Je voudrais me poser la question du profil d'usager et de ses usages littéraires. La réflexion que je vais proposer est au centre d'un projet de recherche que je mène en collaboration avec Servanne Monjour, Julie Tremblay-Devirieux et Élisabeth Routhier. La même thématique sera au cœur de l'édition 2015-2016 du séminaire « Écritures numériques et éditorialisation » que j'organise cette année avec Louise Merzeau, Nicolas Sauret, Gérard Wormser et encore Servanne Monjour. Servanne a déjà publié un article sur le sujet, auquel je renvoie. Julie fait une thèse sur une thématique très proche. Et bien sûr, Louise a beaucoup travaillé sur cette problématique et dirige elle-même un projet sur la notion de profil. C'est avec Gérard que j'ai commencé mon travail de réflexion sur la notion d'éditorialisation.

Un premier constat : le développement du web participatif, ou web 2.0, a donné lieu ces dernières années à une multiplication de ce que l’on appelle les profils d’usagers. Chaque plateforme demande la création d’un « profil », depuis les réseaux sociaux jusqu’aux plateformes d’achat en ligne, en passant par les sites de rencontres, les jeux en ligne, les forums, les journaux, etc.
Bref, nous assistons à une prolifération des profils...

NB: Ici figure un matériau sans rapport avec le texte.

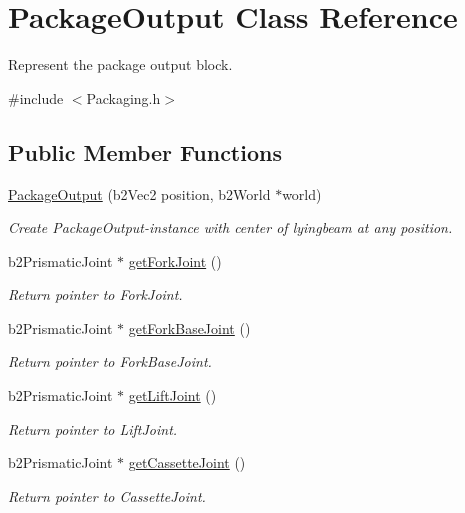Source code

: \hypertarget{classPackageOutput}{\section{Package\-Output Class Reference}
\label{classPackageOutput}
}


Represent the package output block.  




{\ttfamily \#include $<$Packaging.\-h$>$}

\subsection*{Public Member Functions}
\begin{DoxyCompactItemize}
\item 
\hyperlink{classPackageOutput_a81bd389107afdc3df10c63f29d971458}{Package\-Output} (b2\-Vec2 position, b2\-World $\ast$world)
\begin{DoxyCompactList}\small\item\em Create Package\-Output-\/instance with center of lyingbeam at any position. \end{DoxyCompactList}\item 
b2\-Prismatic\-Joint $\ast$ \hyperlink{classPackageOutput_a1189dbd68b0da4c9a9d52fe8e826d5c3}{get\-Fork\-Joint} ()
\begin{DoxyCompactList}\small\item\em Return pointer to Fork\-Joint. \end{DoxyCompactList}\item 
b2\-Prismatic\-Joint $\ast$ \hyperlink{classPackageOutput_a67d6e0558552cbee8bba8cc360f7eb3c}{get\-Fork\-Base\-Joint} ()
\begin{DoxyCompactList}\small\item\em Return pointer to Fork\-Base\-Joint. \end{DoxyCompactList}\item 
b2\-Prismatic\-Joint $\ast$ \hyperlink{classPackageOutput_a1f5bad1afb58f37b8b2e49a4d198a69f}{get\-Lift\-Joint} ()
\begin{DoxyCompactList}\small\item\em Return pointer to Lift\-Joint. \end{DoxyCompactList}\item 
b2\-Prismatic\-Joint $\ast$ \hyperlink{classPackageOutput_a250ae49ec134d5b9b853acdbd91707ea}{get\-Cassette\-Joint} ()
\begin{DoxyCompactList}\small\item\em Return pointer to Cassette\-Joint. \end{DoxyCompactList}\item 

\end{DoxyCompactItemize}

Or à côté des usages « normaux » des profils - ceux qui respectent les consignes des plateformes - on peut remarquer plusieurs usages « atypiques » ou même « subversifs ».
Par exemple, sur le réseau social bien connu Facebook, dans lequel l’usager est tenu de se présenter à ses « amis » en publiant ses données personnelles (date de naissance, lieu de résidence, activités, emploi, situation familiale, etc.), l’écrivaine québécoise Anne Archet remplit les champs destinés à ces données de profil de façon déconcertante : « emploi : succube adjointe à Satan » ; « A étudié Allez les filles, trois Big Macs les filles à Université du Hamburger »... En 2012, Victoria Welby publiait sur le site de petites annonces canadien Kijiji une offre de service pour le moins surprenante : se définissant pour l’occasion comme une « écrivaine publique », elle proposait d’écrire, pour cinquante dollars l’heure, courriers érotiques et autres récits licencieux. Dans ce cas comme dans l’autre, la démarche des écrivaines s’inscrit clairement dans le détournement de l’outil et de ses fonctions. Si ces pratiques s’extraient du cadre des usages conventionnels du profil d’utilisateur, elles ne sauraient pourtant être isolées, et mettent en évidence un phénomène d’appropriation des outils et des formes numériques par les écrivains qui, selon une démarche à la fois transgressive et ludique, investissent des espaces numériques pour les transformer en espaces artistiques.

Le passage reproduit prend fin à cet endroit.